There was really nothing I could've done after my mishap... once he passed, I saw that his stomach was darker, even through his scales... internal bleeding. I let him dry too much.

*Rowan Castiel Excalibur Warner*
September 3rd, 2011 - October 18th, 2011​ 
_"When they ask you, 'Why did you even bother if you knew you'd fail?' Answer them this: 'How could I possibly know I'd fail if I hadn't tried?'"_​ 



The really unexpected death was by Nights.

After Rowan quit building a nest to impress her with (and it ended up that she wasn't the least bit impressed, apparently), he'd torn apart her fins and bitten off a few scales.... I found her the next morning hiding between two leaves to stay away from him, and I scooped her up and put her in quarantine to heal.

The next day she showed visible signs that she was getting better. She was cellophane, so without the need to generate color, her fins had already practically grew back halfway. She flared at the other girls in the 10 gallon tank through her QT... she was still acting like her good old aggressive self.
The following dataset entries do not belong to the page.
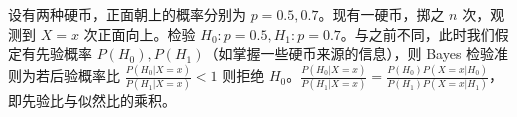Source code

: \documentclass[../main.tex]{subfiles}
\begin{document}
\begin{example}
    设有两种硬币，正面朝上的概率分别为 $p=0.5,0.7$。现有一硬币，掷之 $n$ 次，观测到 $X=x$ 次正面向上。检验 $H_0:p=0.5,H_1:p=0.7$。与之前不同，此时我们假定有先验概率 $P(H_0),P(H_1)$（如掌握一些硬币来源的信息），则 Bayes 检验准则为若后验概率比 $\frac{P(H_0|X=x)}{P(H_1|X=x)}<1$ 则拒绝 $H_0$。$\frac{P(H_0|X=x)}{P(H_1|X=x)}=\frac{P(H_0)P(X=x|H_0)}{P(H_1)P(X=x|H_1)}$，即先验比与似然比的乘积。
\end{example}
\end{document}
I glanced at her before I went to bed that night. She was laying on the floor of her quarantine, resting for the night. Her eyes flicked towards me as I peered in. I waved a little happily, yet sadly, as I'd been troubled that day after the death of Rowan. I was, however, happy to see that she was at least healing well.

The next morning, Nights was covered in a whispy white fuzz; her body was no longer translucent, but was instead opaque from the fungus. She was frozen, still... her gills were out and her head tilted up... her handfins out to her sides...

I'd like to think she was looking to the heavens, so as she would pass from this world, she'd faster get to the river under Rainbow Bridge...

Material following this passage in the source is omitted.